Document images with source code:
%%

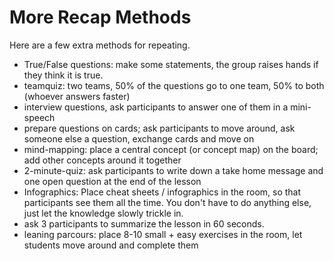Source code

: 
# More Recap Methods

Here are a few extra methods for repeating.

* True/False questions: make some statements, the group raises hands if they think it is true.
* teamquiz: two teams, 50% of the questions go to one team, 50% to both (whoever answers faster)
* interview questions, ask participants to answer one of them in a mini-speech
* prepare questions on cards; ask participants to move around, ask someone else a question, exchange cards and move on
* mind-mapping: place a central concept (or concept map) on the board; add other concepts around it together
* 2-minute-quiz: ask participants to write down a take home message and one open question at the end of the lesson
* Infographics:  Place cheat sheets / infographics in the room, so that participants see them all the time. You don't have to do anything else, just let the knowledge slowly trickle in.
* ask 3 participants to summarize the lesson in 60 seconds.
* leaning parcours: place 8-10 small + easy exercises in the room, let students move around and complete them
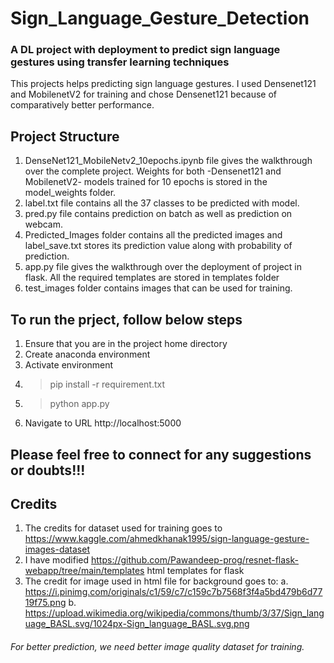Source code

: # Sign_Language_Gesture_Detection

### A DL project with deployment to predict sign language gestures using transfer learning techniques

This projects helps predicting sign language gestures. 
I used Densenet121 and MobilenetV2 for training and chose Densenet121 because of comparatively better performance.

## Project Structure
1. DenseNet121_MobileNetv2_10epochs.ipynb file gives the walkthrough over the complete project. Weights for both -Densenet121 and MobilenetV2- models trained for 10 epochs is stored in the model_weights folder.   
2. label.txt file contains all the 37 classes to be predicted with model.
3. pred.py file contains prediction on batch as well as prediction on webcam.
4. Predicted_Images folder contains all the predicted images and label_save.txt stores its prediction value along with probability of prediction.
5. app.py file gives the walkthrough over the deployment of project in flask. All the required templates are stored in templates folder
6. test_images folder contains images that can be used for training.

## To run the prject, follow below steps
1. Ensure that you are in the project home directory
2. Create anaconda environment
3. Activate environment
4. >pip install -r requirement.txt
5. >python app.py
6. Navigate to URL http://localhost:5000

## Please feel free to connect for any suggestions or doubts!!!

## Credits
1. The credits for dataset used for training goes to https://www.kaggle.com/ahmedkhanak1995/sign-language-gesture-images-dataset
2. I have modified https://github.com/Pawandeep-prog/resnet-flask-webapp/tree/main/templates html templates for flask
3. The credit for image used in html file for background goes to: 
  a. https://i.pinimg.com/originals/c1/59/c7/c159c7b7568f3f4a5bd479b6d7719f75.png
  b. https://upload.wikimedia.org/wikipedia/commons/thumb/3/37/Sign_language_BASL.svg/1024px-Sign_language_BASL.svg.png
  
###### For better prediction, we need better image quality dataset for training.
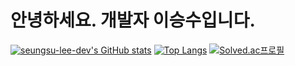 # 안녕하세요. 개발자 이승수입니다.
[![seungsu-lee-dev's GitHub stats](https://github-readme-stats.vercel.app/api?username=seungsu-lee-dev)](https://github.com/anuraghazra/github-readme-stats)
[![Top Langs](https://github-readme-stats.vercel.app/api/top-langs/?username=seungsu-lee-dev&layout=compact)](https://github.com/anuraghazra/github-readme-stats)
[![Solved.ac프로필](http://mazassumnida.wtf/api/v2/generate_badge?boj=sloth19a)](https://solved.ac/sloth19a)

<!--
**seungsu-lee-dev/seungsu-lee-dev** is a ✨ _special_ ✨ repository because its `README.md` (this file) appears on your GitHub profile.

Here are some ideas to get you started:

- 🔭 I’m currently working on ...
- 🌱 I’m currently learning ...
- 👯 I’m looking to collaborate on ...
- 🤔 I’m looking for help with ...
- 💬 Ask me about ...
- 📫 How to reach me: ...
- 😄 Pronouns: ...
- ⚡ Fun fact: ...
-->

%%

Please keep every line of the data the same when you reproduce it, and keep every picture out.

## Written answer:
Source code

: 
# More Recap Methods

Here are a few extra methods for repeating.

* True/False questions: make some statements, the group raises hands if they think it is true.
* teamquiz: two teams, 50% of the questions go to one team, 50% to both (whoever answers faster)
* interview questions, ask participants to answer one of them in a mini-speech
* prepare questions on cards; ask participants to move around, ask someone else a question, exchange cards and move on
* mind-mapping: place a central concept (or concept map) on the board; add other concepts around it together
* 2-minute-quiz: ask participants to write down a take home message and one open question at the end of the lesson
* Infographics:  Place cheat sheets / infographics in the room, so that participants see them all the time. You don't have to do anything else, just let the knowledge slowly trickle in.
* ask 3 participants to summarize the lesson in 60 seconds.
* leaning parcours: place 8-10 small + easy exercises in the room, let students move around and complete them
Source code

: # Sign_Language_Gesture_Detection

### A DL project with deployment to predict sign language gestures using transfer learning techniques

This projects helps predicting sign language gestures. 
I used Densenet121 and MobilenetV2 for training and chose Densenet121 because of comparatively better performance.

## Project Structure
1. DenseNet121_MobileNetv2_10epochs.ipynb file gives the walkthrough over the complete project. Weights for both -Densenet121 and MobilenetV2- models trained for 10 epochs is stored in the model_weights folder.   
2. label.txt file contains all the 37 classes to be predicted with model.
3. pred.py file contains prediction on batch as well as prediction on webcam.
4. Predicted_Images folder contains all the predicted images and label_save.txt stores its prediction value along with probability of prediction.
5. app.py file gives the walkthrough over the deployment of project in flask. All the required templates are stored in templates folder
6. test_images folder contains images that can be used for training.

## To run the prject, follow below steps
1. Ensure that you are in the project home directory
2. Create anaconda environment
3. Activate environment
4. >pip install -r requirement.txt
5. >python app.py
6. Navigate to URL http://localhost:5000

## Please feel free to connect for any suggestions or doubts!!!

## Credits
1. The credits for dataset used for training goes to https://www.kaggle.com/ahmedkhanak1995/sign-language-gesture-images-dataset
2. I have modified https://github.com/Pawandeep-prog/resnet-flask-webapp/tree/main/templates html templates for flask
3. The credit for image used in html file for background goes to: 
  a. https://i.pinimg.com/originals/c1/59/c7/c159c7b7568f3f4a5bd479b6d7719f75.png
  b. https://upload.wikimedia.org/wikipedia/commons/thumb/3/37/Sign_language_BASL.svg/1024px-Sign_language_BASL.svg.png
  
###### For better prediction, we need better image quality dataset for training.
 # 안녕하세요. 개발자 이승수입니다.
[![seungsu-lee-dev's GitHub stats](https://github-readme-stats.vercel.app/api?username=seungsu-lee-dev)](https://github.com/anuraghazra/github-readme-stats)
[![Top Langs](https://github-readme-stats.vercel.app/api/top-langs/?username=seungsu-lee-dev&layout=compact)](https://github.com/anuraghazra/github-readme-stats)
[![Solved.ac프로필](http://mazassumnida.wtf/api/v2/generate_badge?boj=sloth19a)](https://solved.ac/sloth19a)

<!--
**seungsu-lee-dev/seungsu-lee-dev** is a ✨ _special_ ✨ repository because its `README.md` (this file) appears on your GitHub profile.

Here are some ideas to get you started:

- 🔭 I’m currently working on ...
- 🌱 I’m currently learning ...
- 👯 I’m looking to collaborate on ...
- 🤔 I’m looking for help with ...
- 💬 Ask me about ...
- 📫 How to reach me: ...
- 😄 Pronouns: ...
- ⚡ Fun fact: ...
-->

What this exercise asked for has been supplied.